Muchas de las películas más emblemáticas de Walt Disney se basan en cuentos de hadas o cuentos tradicionales. No obstante, hay muchas diferencias, como se aprecian en los tres ejemplos que se van a analizar.

La Sirenita, de Andersen

Para empezar se puede aludir a La Sirenita, cuyo título original, el que le diera Andersen, es La pequeña Ondina, aunque ya se conozca universalmente como La Sirenita.

Andersen centra muy bien los escenarios: la mansión de la bruja del mar, el castillo del príncipe y el barco del príncipe.

La ondina de la película de Disney es Ariel, una chica que renuncia a su voz por amor, pero que es recompensada por ello; en el cuento sufre mucho más, tanto que muere por amor y el final es dramático. No obstante, la ondina se convierte en hija del aire y no muere del todo. Disney la salva de morir y desvirtúa el relato, aunque la convierte en lo que de verdad deseaba ser: Hija de la Tierra.

En el relato, por supuesto, no aparece el cangrejo Sebastián ni otros personajes, que son simpáticos, pero que nada tienen que ver con Andersen.

La Cenicienta, de Perrault

En cuanto a La Cenicienta, de Perrault, el padre no ha muerto y se deja dominar por su esposa actual. Y la niña es una criatura dulce y bondadosa que sufre todas las tiranías de sus hermanas, no se acompaña por animales ni habla con ellos –como sí ocurre en la película-.

Es el hada madrina, que tampoco se parece en nada a la del film, quien le proporciona ir al baile. Pero hay dos bailes, y es en el segundo cuando se le cae la chinela de cristal. Bien, la Cenicienta se casa con el príncipe, pero –en el cuento no olvida a sus hermanastras y las casa “con dos grandes señores de la corte”.

La versión de Perrault se acerca más al espíritu cortesano y es en la que se basó Disney, no en la de los hermanos Grimm que es bastante distinta. Perrault, como Disney, narra un cuento dulce en que la boda es pomposa y colma los deseos de la joven.

La Bella y la Bestia, de Leprince de Beaumont

Si se alude, por último, a La Bella y la Bestia, de madame Leprince de Beaumont, se advierten también diferencias. Si la película se inicia con una antigua leyenda que condena a la Bestia, en el relato eso se conoce al final, porque empieza hablando de Bella, que es la hija de un comerciante, pero no hija única, sino que tiene tres hermanos y dos hermanas más, coquetas y vanidosas.

El padre se arruina y es Bella quien se queda a su lado. Cuando regresa de un viaje, el padre va a dar a la casa de la Bestia quien no es feroz ni sanguinario. Para dejarlo marchar, le pide a una hija a cambio y va la Bella que vive con él tres meses, sin sufrir ningún mal.

Bella aprecia a la Bestia, pero no se quiere casar con él y le pide regresar.

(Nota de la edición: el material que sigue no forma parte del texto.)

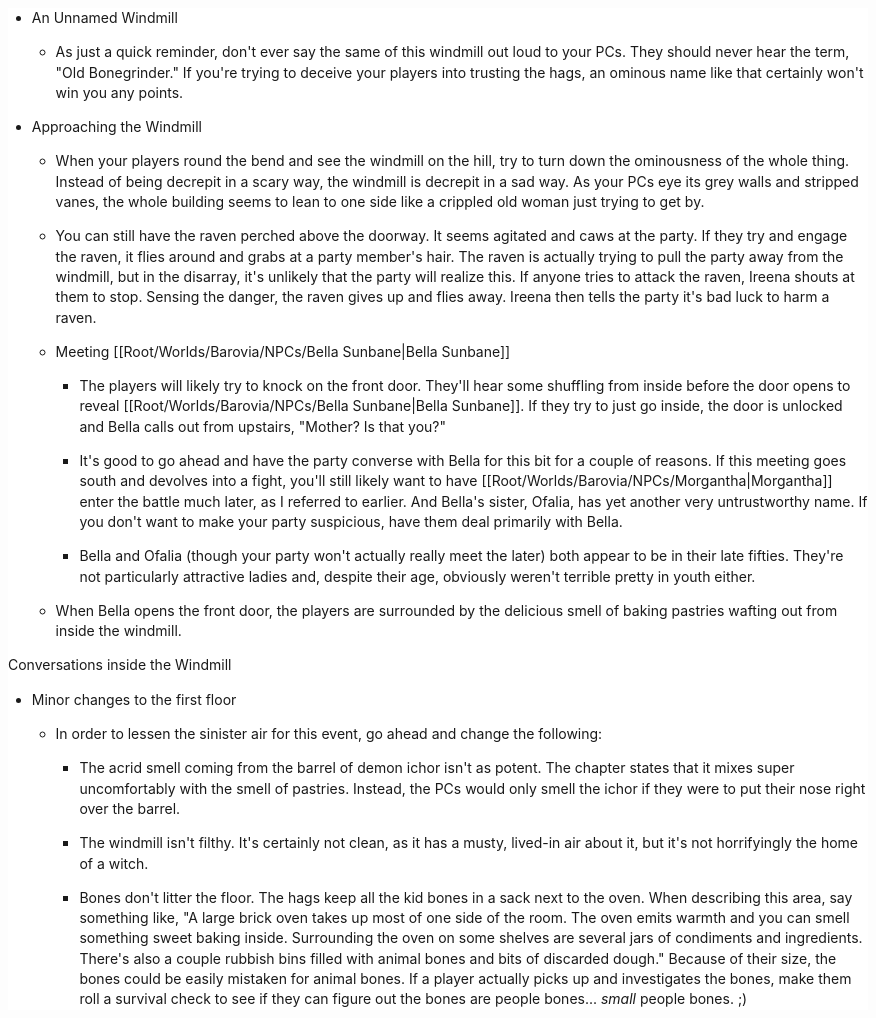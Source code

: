 -   An Unnamed Windmill
    
    -   As just a quick reminder, don't ever say the same of this windmill out loud to your PCs. They should never hear the term, "Old Bonegrinder." If you're trying to deceive your players into trusting the hags, an ominous name like that certainly won't win you any points.
        
-   Approaching the Windmill
    
    -   When your players round the bend and see the windmill on the hill, try to turn down the ominousness of the whole thing. Instead of being decrepit in a scary way, the windmill is decrepit in a sad way. As your PCs eye its grey walls and stripped vanes, the whole building seems to lean to one side like a crippled old woman just trying to get by.
        
    -   You can still have the raven perched above the doorway. It seems agitated and caws at the party. If they try and engage the raven, it flies around and grabs at a party member's hair. The raven is actually trying to pull the party away from the windmill, but in the disarray, it's unlikely that the party will realize this. If anyone tries to attack the raven, Ireena shouts at them to stop. Sensing the danger, the raven gives up and flies away. Ireena then tells the party it's bad luck to harm a raven.
        
    -   Meeting [[Root/Worlds/Barovia/NPCs/Bella Sunbane\|Bella Sunbane]]
        
        -   The players will likely try to knock on the front door. They'll hear some shuffling from inside before the door opens to reveal [[Root/Worlds/Barovia/NPCs/Bella Sunbane\|Bella Sunbane]]. If they try to just go inside, the door is unlocked and Bella calls out from upstairs, "Mother? Is that you?"
            
        -   It's good to go ahead and have the party converse with Bella for this bit for a couple of reasons. If this meeting goes south and devolves into a fight, you'll still likely want to have [[Root/Worlds/Barovia/NPCs/Morgantha\|Morgantha]] enter the battle much later, as I referred to earlier. And Bella's sister, Ofalia, has yet another very untrustworthy name. If you don't want to make your party suspicious, have them deal primarily with Bella.
            
        -   Bella and Ofalia (though your party won't actually really meet the later) both appear to be in their late fifties. They're not particularly attractive ladies and, despite their age, obviously weren't terrible pretty in youth either.
            
    -   When Bella opens the front door, the players are surrounded by the delicious smell of baking pastries wafting out from inside the windmill.
        

Conversations inside the Windmill

-   Minor changes to the first floor
    
    -   In order to lessen the sinister air for this event, go ahead and change the following:
        
        -   The acrid smell coming from the barrel of demon ichor isn't as potent. The chapter states that it mixes super uncomfortably with the smell of pastries. Instead, the PCs would only smell the ichor if they were to put their nose right over the barrel.
            
        -   The windmill isn't filthy. It's certainly not clean, as it has a musty, lived-in air about it, but it's not horrifyingly the home of a witch.
            
        -   Bones don't litter the floor. The hags keep all the kid bones in a sack next to the oven. When describing this area, say something like, "A large brick oven takes up most of one side of the room. The oven emits warmth and you can smell something sweet baking inside. Surrounding the oven on some shelves are several jars of condiments and ingredients. There's also a couple rubbish bins filled with animal bones and bits of discarded dough." Because of their size, the bones could be easily mistaken for animal bones. If a player actually picks up and investigates the bones, make them roll a survival check to see if they can figure out the bones are people bones... _small_ people bones. ;)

Ella vuelve a casa, pero las hermanas la retienen y, finalmente, vuelve cuando Bestia está agonizando y lo salva de morir. Bestia se convierte en el joven apuesto que fue. No hay, por lo tanto, escenas grandiosas, ni fuegos de artificio, ni cacerías, ni existe Gaston, ni los objetos toman vida. Es un relato sosegado que muestra que la belleza no lo es todo.

Productos comerciales, fáciles de entender

Queda claro que Disney tiene otra finalidad, no pretende profundizar en mensajes, ni hacer que los niños piensen, a menudo se desvía del original e introduce episodios secundarios para rellenar la película.

Disney ofrece productos fáciles de digerir, efímeros, que duran lo que dura la película, que ofrecen magia y alegría y diversión; pero que no entran en honduras, que no tratan de enfrentar al niño a realidades más importantes.

Disney hace juegos malabares con los sentidos del público, vista y oído, con canciones, números espectaculares, brillantes, que hechizan, que asombran, que son soberbios, pero que se suceden –como ya dijo Bruno Bettelheim- demasiado deprisa.

Las películas de la Disney quieren conseguir el éxito inmediato, con lo cual no tienen tiempo de pararse en otros aspectos. Son productos comerciales que sirven para un momento, que son efímeros, aunque provocan el disfrute en el público.

Misión del cuento tradicional

El cuento –y eso no lo mantiene Disney- tiene una misión concreta que es dar herramientas para la socialización, que es proporcionar claves para el futuro del niño.

Ahora bien, eso solo supone constatar un hecho y en absoluto ha de restar méritos a las películas Disney, que no van por los caminos de los entresijos intelectuales, sino por los del impacto sensorial.